Task requirements.
Write out the data word for word and drop any picture you find.

***** Data records *****

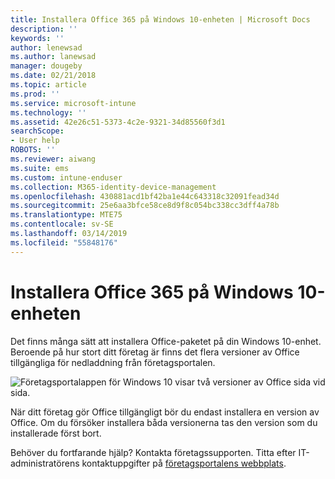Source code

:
 ```yaml
---
title: Installera Office 365 på Windows 10-enheten | Microsoft Docs
description: ''
keywords: ''
author: lenewsad
ms.author: lanewsad
manager: dougeby
ms.date: 02/21/2018
ms.topic: article
ms.prod: ''
ms.service: microsoft-intune
ms.technology: ''
ms.assetid: 42e26c51-5373-4c2e-9321-34d85560f3d1
searchScope:
- User help
ROBOTS: ''
ms.reviewer: aiwang
ms.suite: ems
ms.custom: intune-enduser
ms.collection: M365-identity-device-management
ms.openlocfilehash: 430881acd1bf42ba1e44c643318c32091fead34d
ms.sourcegitcommit: 25e6aa3bfce58ce8d9f8c054bc338cc3dff4a78b
ms.translationtype: MTE75
ms.contentlocale: sv-SE
ms.lasthandoff: 03/14/2019
ms.locfileid: "55848176"
---
```

# <a name="installing-office-365-on-your-windows-10-device"></a>Installera Office 365 på Windows 10-enheten

Det finns många sätt att installera Office-paketet på din Windows 10-enhet. Beroende på hur stort ditt företag är finns det flera versioner av Office tillgängliga för nedladdning från företagsportalen.

![Företagsportalappen för Windows 10 visar två versioner av Office sida vid sida.](./media/multiple-office-installs-cp-win10.png)

När ditt företag gör Office tillgängligt bör du endast installera en version av Office. Om du försöker installera båda versionerna tas den version som du installerade först bort.

Behöver du fortfarande hjälp? Kontakta företagssupporten. Titta efter IT-administratörens kontaktuppgifter på [företagsportalens webbplats](https://go.microsoft.com/fwlink/?linkid=2010980).
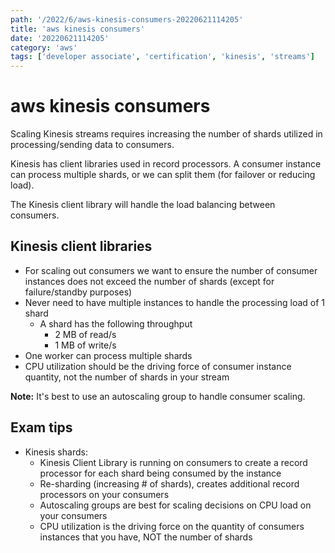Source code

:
 ```yaml
---
path: '/2022/6/aws-kinesis-consumers-20220621114205'
title: 'aws kinesis consumers'
date: '20220621114205'
category: 'aws'
tags: ['developer associate', 'certification', 'kinesis', 'streams']
---
```


# aws kinesis consumers
Scaling Kinesis streams requires increasing the number of shards utilized in processing/sending
data to consumers.

Kinesis has client libraries used in record processors. A consumer instance can process
multiple shards, or we can split them (for failover or reducing load).

The Kinesis client library will handle the load balancing between consumers.

## Kinesis client libraries
* For scaling out consumers we want to ensure the number of consumer instances
does not exceed the number of shards (except for failure/standby purposes)
* Never need to have multiple instances to handle the processing load of 1 shard
    * A shard has the following throughput
        * 2 MB of read/s
        * 1 MB of write/s
* One worker can process multiple shards
* CPU utilization should be the driving force of consumer instance quantity, not
the number of shards in your stream

**Note:** It's best to use an autoscaling group to handle consumer scaling.

## Exam tips
* Kinesis shards:
    * Kinesis Client Library is running on consumers to create a record processor
    for each shard being consumed by the instance
    * Re-sharding (increasing # of shards), creates additional record processors
    on your consumers
    * Autoscaling groups are best for scaling decisions on CPU load on your consumers
    * CPU utilization is the driving force on the quantity of consumers instances
    that you have, NOT the number of shards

*****

Solution below.
Source code

:
 ```yaml
---
title: Installera Office 365 på Windows 10-enheten | Microsoft Docs
description: ''
keywords: ''
author: lenewsad
ms.author: lanewsad
manager: dougeby
ms.date: 02/21/2018
ms.topic: article
ms.prod: ''
ms.service: microsoft-intune
ms.technology: ''
ms.assetid: 42e26c51-5373-4c2e-9321-34d85560f3d1
searchScope:
- User help
ROBOTS: ''
ms.reviewer: aiwang
ms.suite: ems
ms.custom: intune-enduser
ms.collection: M365-identity-device-management
ms.openlocfilehash: 430881acd1bf42ba1e44c643318c32091fead34d
ms.sourcegitcommit: 25e6aa3bfce58ce8d9f8c054bc338cc3dff4a78b
ms.translationtype: MTE75
ms.contentlocale: sv-SE
ms.lasthandoff: 03/14/2019
ms.locfileid: "55848176"
---
```

# <a name="installing-office-365-on-your-windows-10-device"></a>Installera Office 365 på Windows 10-enheten

Det finns många sätt att installera Office-paketet på din Windows 10-enhet. Beroende på hur stort ditt företag är finns det flera versioner av Office tillgängliga för nedladdning från företagsportalen.

![Företagsportalappen för Windows 10 visar två versioner av Office sida vid sida.](./media/multiple-office-installs-cp-win10.png)

När ditt företag gör Office tillgängligt bör du endast installera en version av Office. Om du försöker installera båda versionerna tas den version som du installerade först bort.

Behöver du fortfarande hjälp? Kontakta företagssupporten. Titta efter IT-administratörens kontaktuppgifter på [företagsportalens webbplats](https://go.microsoft.com/fwlink/?linkid=2010980).
Source code

:
 ```yaml
---
path: '/2022/6/aws-kinesis-consumers-20220621114205'
title: 'aws kinesis consumers'
date: '20220621114205'
category: 'aws'
tags: ['developer associate', 'certification', 'kinesis', 'streams']
---
```


# aws kinesis consumers
Scaling Kinesis streams requires increasing the number of shards utilized in processing/sending
data to consumers.

Kinesis has client libraries used in record processors. A consumer instance can process
multiple shards, or we can split them (for failover or reducing load).

The Kinesis client library will handle the load balancing between consumers.

## Kinesis client libraries
* For scaling out consumers we want to ensure the number of consumer instances
does not exceed the number of shards (except for failure/standby purposes)
* Never need to have multiple instances to handle the processing load of 1 shard
    * A shard has the following throughput
        * 2 MB of read/s
        * 1 MB of write/s
* One worker can process multiple shards
* CPU utilization should be the driving force of consumer instance quantity, not
the number of shards in your stream

**Note:** It's best to use an autoscaling group to handle consumer scaling.

## Exam tips
* Kinesis shards:
    * Kinesis Client Library is running on consumers to create a record processor
    for each shard being consumed by the instance
    * Re-sharding (increasing # of shards), creates additional record processors
    on your consumers
    * Autoscaling groups are best for scaling decisions on CPU load on your consumers
    * CPU utilization is the driving force on the quantity of consumers instances
    that you have, NOT the number of shards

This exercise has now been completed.